Over the years, we have refined our understanding of fuel-impurity effects on power-system performance through our forensic approach to fuel characterization. This has led to improved methods to assess potential fuel property impacts on energy conversion and air-pollution control systems. In addition, our research has influenced the design of new power plants.
Recently, we have enhanced our scanning electron microscopy system with an improved computer automation system. We have also added high-temperature equipment to examine ash sintering, ash fusing, slag flow, and slag corrosion.
We sincerely appreciate your support over the past 20 years, and we look forward to working with you in the future.
All our best,
Microbeam Technologies Staff
New High-Temperature Deltech Furnace
With our high-temperature Deltech furnace, MTI offers enhanced capabilities for examining slag-melting behavior and slag-refractory interactions. This system also enables us to assist in the development of synthetic formulations as well as predict refractory corrosion.

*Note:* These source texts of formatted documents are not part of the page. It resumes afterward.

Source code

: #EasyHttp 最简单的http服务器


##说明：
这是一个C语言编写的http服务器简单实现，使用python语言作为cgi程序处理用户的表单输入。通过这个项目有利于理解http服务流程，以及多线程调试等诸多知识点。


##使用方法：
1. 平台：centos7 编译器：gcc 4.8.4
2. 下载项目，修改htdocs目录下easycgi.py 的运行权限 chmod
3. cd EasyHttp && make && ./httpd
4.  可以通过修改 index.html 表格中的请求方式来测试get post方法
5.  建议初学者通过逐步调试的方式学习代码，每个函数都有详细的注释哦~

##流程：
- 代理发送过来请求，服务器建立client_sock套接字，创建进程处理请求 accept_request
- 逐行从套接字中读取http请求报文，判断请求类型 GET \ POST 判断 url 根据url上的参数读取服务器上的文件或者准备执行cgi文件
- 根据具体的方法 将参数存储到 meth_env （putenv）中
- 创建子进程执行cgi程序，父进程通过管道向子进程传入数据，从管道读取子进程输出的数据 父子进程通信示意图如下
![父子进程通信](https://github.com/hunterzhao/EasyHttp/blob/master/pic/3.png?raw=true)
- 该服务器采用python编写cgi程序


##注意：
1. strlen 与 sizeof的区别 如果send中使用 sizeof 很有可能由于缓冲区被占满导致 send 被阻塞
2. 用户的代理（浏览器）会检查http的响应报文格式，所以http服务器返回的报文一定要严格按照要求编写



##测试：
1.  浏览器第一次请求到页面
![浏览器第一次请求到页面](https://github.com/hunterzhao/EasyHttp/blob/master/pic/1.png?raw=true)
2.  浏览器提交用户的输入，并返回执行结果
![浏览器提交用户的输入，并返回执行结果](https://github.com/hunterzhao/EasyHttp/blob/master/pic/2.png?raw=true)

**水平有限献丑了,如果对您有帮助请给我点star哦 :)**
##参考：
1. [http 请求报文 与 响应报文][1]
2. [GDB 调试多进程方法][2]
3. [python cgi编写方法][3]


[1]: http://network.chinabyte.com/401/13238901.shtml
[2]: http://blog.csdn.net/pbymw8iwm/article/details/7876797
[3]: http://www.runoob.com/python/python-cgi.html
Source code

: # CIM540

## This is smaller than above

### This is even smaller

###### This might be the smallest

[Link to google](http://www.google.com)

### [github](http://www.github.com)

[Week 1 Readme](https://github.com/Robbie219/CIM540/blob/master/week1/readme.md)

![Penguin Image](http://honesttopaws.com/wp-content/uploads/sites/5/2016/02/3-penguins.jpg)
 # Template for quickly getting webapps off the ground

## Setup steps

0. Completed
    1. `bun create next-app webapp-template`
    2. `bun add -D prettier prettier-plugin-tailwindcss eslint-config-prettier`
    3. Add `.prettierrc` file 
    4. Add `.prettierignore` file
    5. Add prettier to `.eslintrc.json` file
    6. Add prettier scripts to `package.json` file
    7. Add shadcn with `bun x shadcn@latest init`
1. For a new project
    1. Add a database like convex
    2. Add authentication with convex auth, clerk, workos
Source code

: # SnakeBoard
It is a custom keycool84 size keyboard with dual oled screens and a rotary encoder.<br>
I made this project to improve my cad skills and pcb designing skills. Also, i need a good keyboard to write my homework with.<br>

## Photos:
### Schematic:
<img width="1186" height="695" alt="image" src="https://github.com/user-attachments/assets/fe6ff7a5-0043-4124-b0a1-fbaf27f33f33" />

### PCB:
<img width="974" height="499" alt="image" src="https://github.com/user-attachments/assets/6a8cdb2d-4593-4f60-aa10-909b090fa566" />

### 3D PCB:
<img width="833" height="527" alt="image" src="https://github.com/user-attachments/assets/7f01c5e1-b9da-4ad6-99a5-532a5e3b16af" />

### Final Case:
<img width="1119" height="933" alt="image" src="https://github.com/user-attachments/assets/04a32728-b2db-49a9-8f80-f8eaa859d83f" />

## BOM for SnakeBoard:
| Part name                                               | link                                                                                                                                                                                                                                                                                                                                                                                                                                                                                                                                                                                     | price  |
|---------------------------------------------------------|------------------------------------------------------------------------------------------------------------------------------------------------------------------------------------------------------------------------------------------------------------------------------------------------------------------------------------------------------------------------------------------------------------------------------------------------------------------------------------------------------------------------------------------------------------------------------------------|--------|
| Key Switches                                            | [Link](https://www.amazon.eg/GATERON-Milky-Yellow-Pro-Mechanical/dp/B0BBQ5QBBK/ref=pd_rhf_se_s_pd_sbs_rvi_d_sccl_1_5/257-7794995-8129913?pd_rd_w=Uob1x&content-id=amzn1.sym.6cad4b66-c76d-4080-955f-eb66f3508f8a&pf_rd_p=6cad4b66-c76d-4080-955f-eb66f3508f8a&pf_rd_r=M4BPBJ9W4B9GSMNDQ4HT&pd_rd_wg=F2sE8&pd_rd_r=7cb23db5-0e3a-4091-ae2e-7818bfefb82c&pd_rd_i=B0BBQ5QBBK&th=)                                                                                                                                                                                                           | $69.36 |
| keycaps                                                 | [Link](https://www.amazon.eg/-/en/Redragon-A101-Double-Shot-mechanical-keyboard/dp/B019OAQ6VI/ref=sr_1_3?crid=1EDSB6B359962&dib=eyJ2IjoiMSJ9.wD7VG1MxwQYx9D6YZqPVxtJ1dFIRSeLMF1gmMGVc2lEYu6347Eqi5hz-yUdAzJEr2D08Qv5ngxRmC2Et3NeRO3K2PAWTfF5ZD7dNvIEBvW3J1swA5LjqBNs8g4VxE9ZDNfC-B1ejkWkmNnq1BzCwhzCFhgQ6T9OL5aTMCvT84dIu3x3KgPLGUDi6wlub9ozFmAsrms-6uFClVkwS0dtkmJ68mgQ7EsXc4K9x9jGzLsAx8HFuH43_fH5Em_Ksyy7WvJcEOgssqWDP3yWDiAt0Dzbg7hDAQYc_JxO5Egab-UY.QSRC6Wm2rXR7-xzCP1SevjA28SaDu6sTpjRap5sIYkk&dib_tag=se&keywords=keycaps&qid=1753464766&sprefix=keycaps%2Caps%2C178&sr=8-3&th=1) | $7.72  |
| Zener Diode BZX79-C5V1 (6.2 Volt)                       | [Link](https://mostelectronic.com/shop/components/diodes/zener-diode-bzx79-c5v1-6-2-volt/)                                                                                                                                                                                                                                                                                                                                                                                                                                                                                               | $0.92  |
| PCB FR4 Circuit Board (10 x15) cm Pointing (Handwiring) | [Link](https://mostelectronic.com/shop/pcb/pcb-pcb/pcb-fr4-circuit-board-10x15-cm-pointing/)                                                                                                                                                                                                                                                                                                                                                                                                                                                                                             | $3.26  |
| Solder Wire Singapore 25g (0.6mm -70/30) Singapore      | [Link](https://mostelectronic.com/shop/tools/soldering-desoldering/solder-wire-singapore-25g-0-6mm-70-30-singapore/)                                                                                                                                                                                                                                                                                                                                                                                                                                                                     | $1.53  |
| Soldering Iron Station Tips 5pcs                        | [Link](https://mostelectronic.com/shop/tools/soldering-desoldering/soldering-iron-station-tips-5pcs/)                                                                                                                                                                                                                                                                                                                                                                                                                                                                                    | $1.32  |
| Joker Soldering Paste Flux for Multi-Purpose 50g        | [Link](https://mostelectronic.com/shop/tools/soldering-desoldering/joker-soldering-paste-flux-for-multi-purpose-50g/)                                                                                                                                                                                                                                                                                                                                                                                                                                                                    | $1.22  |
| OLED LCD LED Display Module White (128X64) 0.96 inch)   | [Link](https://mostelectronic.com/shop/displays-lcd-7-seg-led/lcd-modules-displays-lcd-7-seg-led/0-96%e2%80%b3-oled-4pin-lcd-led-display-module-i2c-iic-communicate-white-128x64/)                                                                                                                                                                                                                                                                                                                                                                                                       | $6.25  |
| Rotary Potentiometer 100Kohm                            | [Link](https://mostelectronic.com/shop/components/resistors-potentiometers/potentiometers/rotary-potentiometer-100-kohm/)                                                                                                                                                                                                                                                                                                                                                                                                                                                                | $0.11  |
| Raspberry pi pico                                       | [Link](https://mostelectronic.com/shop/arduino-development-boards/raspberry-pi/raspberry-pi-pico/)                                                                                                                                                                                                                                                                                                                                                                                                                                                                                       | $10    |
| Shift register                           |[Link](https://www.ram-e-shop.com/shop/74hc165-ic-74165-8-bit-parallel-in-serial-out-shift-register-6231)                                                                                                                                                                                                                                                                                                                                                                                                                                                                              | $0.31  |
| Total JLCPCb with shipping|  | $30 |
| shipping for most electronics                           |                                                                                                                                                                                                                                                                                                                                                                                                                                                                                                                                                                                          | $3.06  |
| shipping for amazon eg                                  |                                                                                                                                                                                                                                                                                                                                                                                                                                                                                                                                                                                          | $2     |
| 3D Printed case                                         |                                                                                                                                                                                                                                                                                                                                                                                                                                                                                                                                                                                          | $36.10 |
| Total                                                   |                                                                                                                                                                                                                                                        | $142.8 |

To determine the interaction of slag with refractory materials, MTI conducts cup tests at temperatures up to 1700°C in reducing or oxidizing atmospheres. Using SEM techniques, we analyze the cup and slag materials to determine penetration and reaction of slag with refractory materials.
More about our slag refractory testing equipment:
- Temperatures up to 1700°C
- Reducing and oxidizing atmospheres
- Slag refractory reactions
- Refractory corrosion
- Slag properties
- SEM mapping and linescans
New LECO ash-fusion furnace system
MTI has also added a new LECO ash-fusion furnace system to measure ash fusion temperatures and slag flow behavior under controlled atmospheres.

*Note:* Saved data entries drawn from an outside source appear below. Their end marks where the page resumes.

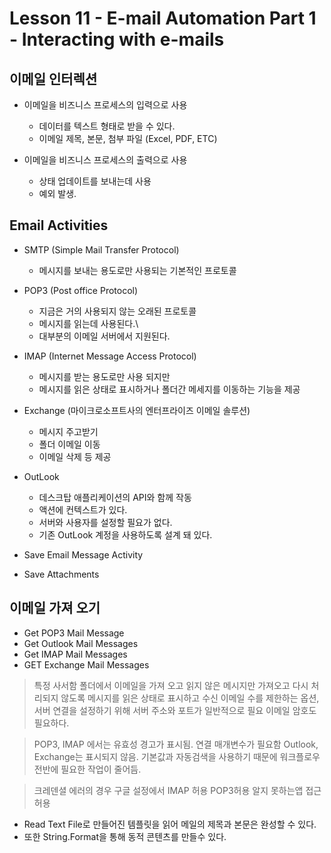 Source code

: # Lesson 11 - E-mail Automation Part 1 - Interacting with e-mails

## 이메일 인터렉션

* 이메일을 비즈니스 프로세스의 입력으로 사용
    * 데이터를 텍스트 형태로 받을 수 있다.
    * 이메일 제목, 본문, 첨부 파일 (Excel, PDF, ETC)

* 이메일을 비즈니스 프로세스의 출력으로 사용
    * 상태 업데이트를 보내는데 사용
    * 예외 발생.
    
## Email Activities

* SMTP (Simple Mail Transfer Protocol)
    * 메시지를 보내는 용도로만 사용되는 기본적인 프로토콜

* POP3 (Post office Protocol)
    * 지금은 거의 사용되지 않는 오래된 프로토콜
    * 메시지를 읽는데 사용된다.\
    * 대부분의 이메일 서버에서 지원된다.
    
* IMAP (Internet Message Access Protocol)
    * 메시지를 받는 용도로만 사용 되지만
    * 메시지를 읽은 상태로 표시하거나 폴더간 메세지를 이동하는 기능을 제공

* Exchange (마이크로소프트사의 엔터프라이즈 이메일 솔루션)
    * 메시지 주고받기
    * 폴더 이메일 이동
    * 이메일 삭제 등 제공
    
* OutLook
    * 데스크탑 애플리케이션의 API와 함께 작동
    * 액션에 컨텍스트가 있다.
    * 서버와 사용자를 설정할 필요가 없다.
    * 기존 OutLook 계정을 사용하도록 설계 돼 있다.
    
* Save Email Message Activity
* Save Attachments

## 이메일 가져 오기

* Get POP3 Mail Message
* Get Outlook Mail Messages
* Get IMAP Mail Messages
* GET Exchange Mail Messages
 
 > 특정 사서함 폴더에서 이메일을 가져 오고 읽지 않은 메시지만 가져오고 다시 처리되지 않도록 메시지를 읽은 상태로 표시하고
 > 수신 이메일 수를 제한하는 옵션, 서버 연결을 설정하기 위해 서버 주소와 포트가 일반적으로 필요 이메일 암호도 필요하다.
 
 > POP3, IMAP 에서는 유효성 경고가 표시됨. 연결 매개변수가 필요함
 > Outlook, Exchange는 표시되지 않음. 기본값과 자동검색을 사용하기 때문에 워크플로우 전반에 필요한 작업이 줄어듬.
 
 > 크레덴셜 에러의 경우 구글 설정에서 IMAP 허용 POP3허용 알지 못하는앱 접근 허용
 
 * Read Text File로 만들어진 템플릿을 읽어 메일의 제목과 본문은 완성할 수 있다.
 * 또한 String.Format을 통해 동적 콘텐츠를 만들수 있다. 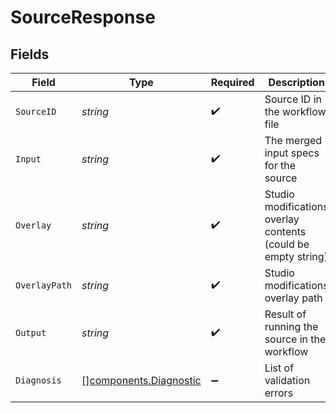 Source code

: # SourceResponse


## Fields

| Field                                                            | Type                                                             | Required                                                         | Description                                                      |
| ---------------------------------------------------------------- | ---------------------------------------------------------------- | ---------------------------------------------------------------- | ---------------------------------------------------------------- |
| `SourceID`                                                       | *string*                                                         | :heavy_check_mark:                                               | Source ID in the workflow file                                   |
| `Input`                                                          | *string*                                                         | :heavy_check_mark:                                               | The merged input specs for the source                            |
| `Overlay`                                                        | *string*                                                         | :heavy_check_mark:                                               | Studio modifications overlay contents (could be empty string)    |
| `OverlayPath`                                                    | *string*                                                         | :heavy_check_mark:                                               | Studio modifications overlay path                                |
| `Output`                                                         | *string*                                                         | :heavy_check_mark:                                               | Result of running the source in the workflow                     |
| `Diagnosis`                                                      | [][components.Diagnostic](../../models/components/diagnostic.md) | :heavy_minus_sign:                                               | List of validation errors                                        | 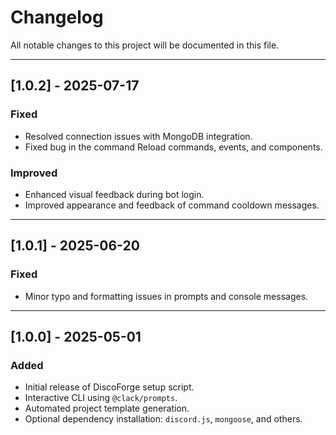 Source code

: # Changelog

All notable changes to this project will be documented in this file.


---

## [1.0.2] - 2025-07-17
### Fixed
- Resolved connection issues with MongoDB integration.
- Fixed bug in the command Reload commands, events, and components.

### Improved
- Enhanced visual feedback during bot login.
- Improved appearance and feedback of command cooldown messages.

---

## [1.0.1] - 2025-06-20
### Fixed
- Minor typo and formatting issues in prompts and console messages.

---

## [1.0.0] - 2025-05-01
### Added
- Initial release of DiscoForge setup script.
- Interactive CLI using `@clack/prompts`.
- Automated project template generation.
- Optional dependency installation: `discord.js`, `mongoose`, and others.
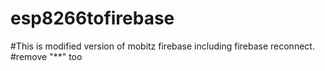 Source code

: # esp8266tofirebase
#This is modified version of mobitz firebase including firebase reconnect.
#remove "**" too

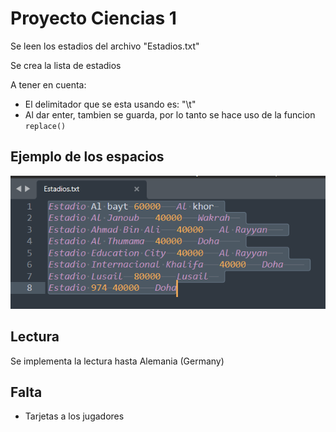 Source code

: # Proyecto Ciencias 1

Se leen los estadios del archivo "Estadios.txt"

Se crea la lista de estadios

A tener en cuenta:

* El delimitador que se esta usando es: "\t"
* Al dar enter, tambien se guarda, por lo tanto se hace uso de la funcion `replace()`

## Ejemplo de los espacios

![Ejemplo](https://github.com/d3vjh/MundialEstructurasQatar/blob/lecturaArchivo/img/ejemplo.png)

## Lectura

Se implementa la lectura hasta Alemania (Germany)

## Falta

- Tarjetas a los jugadores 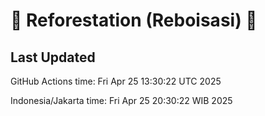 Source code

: 
# 🌳 Reforestation (Reboisasi) 🌲

## Last Updated

GitHub Actions time: Fri Apr 25 13:30:22 UTC 2025

Indonesia/Jakarta time: Fri Apr 25 20:30:22 WIB 2025
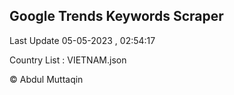 

## Google Trends Keywords Scraper 
 
Last Update 05-05-2023 , 02:54:17

Country List :
VIETNAM.json



© Abdul Muttaqin 
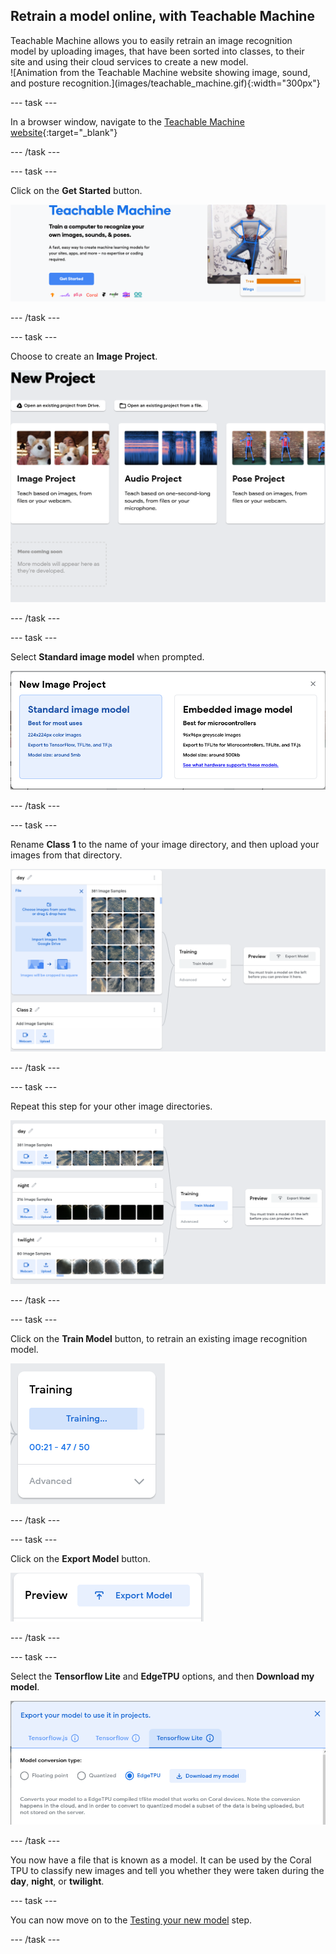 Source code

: ## Retrain a model online, with Teachable Machine

<div style="display: flex; flex-wrap: wrap">
<div style="flex-basis: 200px; flex-grow: 1; margin-right: 15px;">
Teachable Machine allows you to easily retrain an image recognition model by uploading images, that have been sorted into classes, to their site and using their cloud services to create a new model.
</div>
<div>
![Animation from the Teachable Machine website showing image, sound, and posture recognition.](images/teachable_machine.gif){:width="300px"}
</div>
</div>

--- task ---

In a browser window, navigate to the [Teachable Machine website](https://teachablemachine.withgoogle.com/){:target="_blank"}

--- /task ---

--- task ---

Click on the **Get Started** button.

![Teachable Machine website with the 'Get Started' button shown.](images/teachable_machine_start.png)

--- /task ---

--- task ---

Choose to create an **Image Project**.

![Teachable Machine website with the three model types shown. Image Project is on the far left.](images/teachable_machine_image.png)

--- /task ---

--- task ---

Select **Standard image model** when prompted.

![Teachable Machine website with options for 'Standard image model' and 'Embedded image model' shown.](images/teachable_machine_computer_type.png)

--- /task ---

--- task ---

Rename **Class 1** to the name of your image directory, and then upload your images from that directory.

![Teachable Machine website with images uploaded for the Day class.](images/teachable_machine_uploade_images.png)

--- /task ---

--- task ---

Repeat this step for your other image directories.

![Teachable Machine website with three classes of images loaded.](images/teachable_machine_3_classes.png)

--- /task ---

--- task ---

Click on the **Train Model** button, to retrain an existing image recognition model.

![Teachable Machine website with the training process shown.](images/teachable_machine_training.png)

--- /task ---

--- task ---

Click on the **Export Model** button.

![Teachable Machine website with the 'Export Model' button shown.](images/teachable_machine_export_model.png)

--- /task ---

--- task ---

Select the **Tensorflow Lite** and **EdgeTPU** options, and then **Download my model**.

![Teachable Machine website with the options shown for downloading a model.](images/teachable_machine_export_model_options.png)

--- /task ---

You now have a file that is known as a model. It can be used by the Coral TPU to classify new images and tell you whether they were taken during the **day**, **night**, or **twilight**.

--- task ---

You can now move on to the [Testing your new model](5) step.

--- /task ---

MTI measures four conventional ash-fusion temperatures (AFTs) determined under oxidizing or reducing conditions (ASTM standard D1857). The AFTs include: 1) initial deformation temperature, 2) softening temperature, 3) hemispherical temperature, and 4) fluid temperature.
Viscosity Measurement – T250
Viscosity is the most important physical property for slag and ash deposits, describing a material’s resistance to flow and develop deposit strength.
Viscosity of slags can be measured in either oxidizing or reducing environments using the crucible method illustrated below. T250 is the temperature at a viscosity of 250 poise, at which slag begins to flow (and develop strength). To determine the viscosity of a material, MTI places a sample of ash or slag in a furnace and heats it at a steady rate. We then monitor the test through the stages of melting. Tests are captured on video, and image analysis is used to determine the T250.